Even if they try to answer in general terms, a writer could spend hours scratching the surface, and they probably get paid mucho dinero for blog posts, books, courses and coaching to help people work through these things.

If you’re going to ask a question (which is totally okay), keep it super-specific and make it something that can be answered in no more than a few lines.

For instance: “Which sites do you recommend I follow to learn more about becoming a paid freelancer?” or “Where would you recommend a new writer in your niche submit their first few pitches?” Writers do like helping other writers out, if you keep your request within reason.

7. Set a time limit

While “pick your brain” requests are, by and large, a bad idea, there is one way you can couch them that gives you the best chance of receiving a positive response: be crystal-clear about what advice you’re looking for, and let the writer know you’ll respect their time if they’re willing to give it to you.

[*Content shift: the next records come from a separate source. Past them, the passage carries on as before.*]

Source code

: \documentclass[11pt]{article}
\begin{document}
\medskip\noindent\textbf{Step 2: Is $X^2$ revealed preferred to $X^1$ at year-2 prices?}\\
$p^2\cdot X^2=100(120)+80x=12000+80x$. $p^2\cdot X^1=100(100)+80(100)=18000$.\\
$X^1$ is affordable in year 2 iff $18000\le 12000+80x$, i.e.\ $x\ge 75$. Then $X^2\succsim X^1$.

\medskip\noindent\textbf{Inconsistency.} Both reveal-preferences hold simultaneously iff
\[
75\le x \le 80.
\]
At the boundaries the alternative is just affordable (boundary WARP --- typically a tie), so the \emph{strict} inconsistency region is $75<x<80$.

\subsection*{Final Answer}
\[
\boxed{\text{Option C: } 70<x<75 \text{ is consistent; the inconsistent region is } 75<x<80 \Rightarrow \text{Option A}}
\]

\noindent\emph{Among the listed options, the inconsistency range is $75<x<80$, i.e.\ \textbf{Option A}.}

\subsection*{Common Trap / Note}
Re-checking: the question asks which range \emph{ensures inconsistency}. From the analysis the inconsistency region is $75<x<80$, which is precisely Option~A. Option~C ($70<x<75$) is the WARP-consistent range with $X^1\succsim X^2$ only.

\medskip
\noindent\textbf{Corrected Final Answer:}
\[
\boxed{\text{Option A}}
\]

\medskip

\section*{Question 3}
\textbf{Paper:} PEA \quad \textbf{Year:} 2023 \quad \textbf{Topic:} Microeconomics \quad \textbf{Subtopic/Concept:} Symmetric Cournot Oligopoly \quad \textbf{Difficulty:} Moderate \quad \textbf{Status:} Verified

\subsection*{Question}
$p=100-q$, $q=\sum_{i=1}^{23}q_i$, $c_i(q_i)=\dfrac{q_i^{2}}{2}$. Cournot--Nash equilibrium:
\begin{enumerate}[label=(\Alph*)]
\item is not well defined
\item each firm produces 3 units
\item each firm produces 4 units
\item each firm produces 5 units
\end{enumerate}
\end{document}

Bad request: I want to become a freelance writer. Can we hop on the phone for a quick chat?

Better request: As a new writer, I’d love to know what I can do to make my guest post proposals more effective. I would be grateful if you could spare 10 minutes on Skype to answer some specific questions I have about how to do this. If so, please let me know when is convenient for you; I am flexible and would really appreciate it.

There’s still a very real chance the writer you’re asking won’t have the time or inclination to offer you a free Q&A session, but your odds are much better if you phrase your request the second way.

8. Tell them what’s in it for them

While most writers like to try to “pay it forward” whenever they can — after all, kindness from others likely helped them on their own career path — that doesn’t mean they have the time or mental bandwidth to be everything to everyone. Let them know you’re not just reaching out for your own sake, but that you can bring something to table for them, too.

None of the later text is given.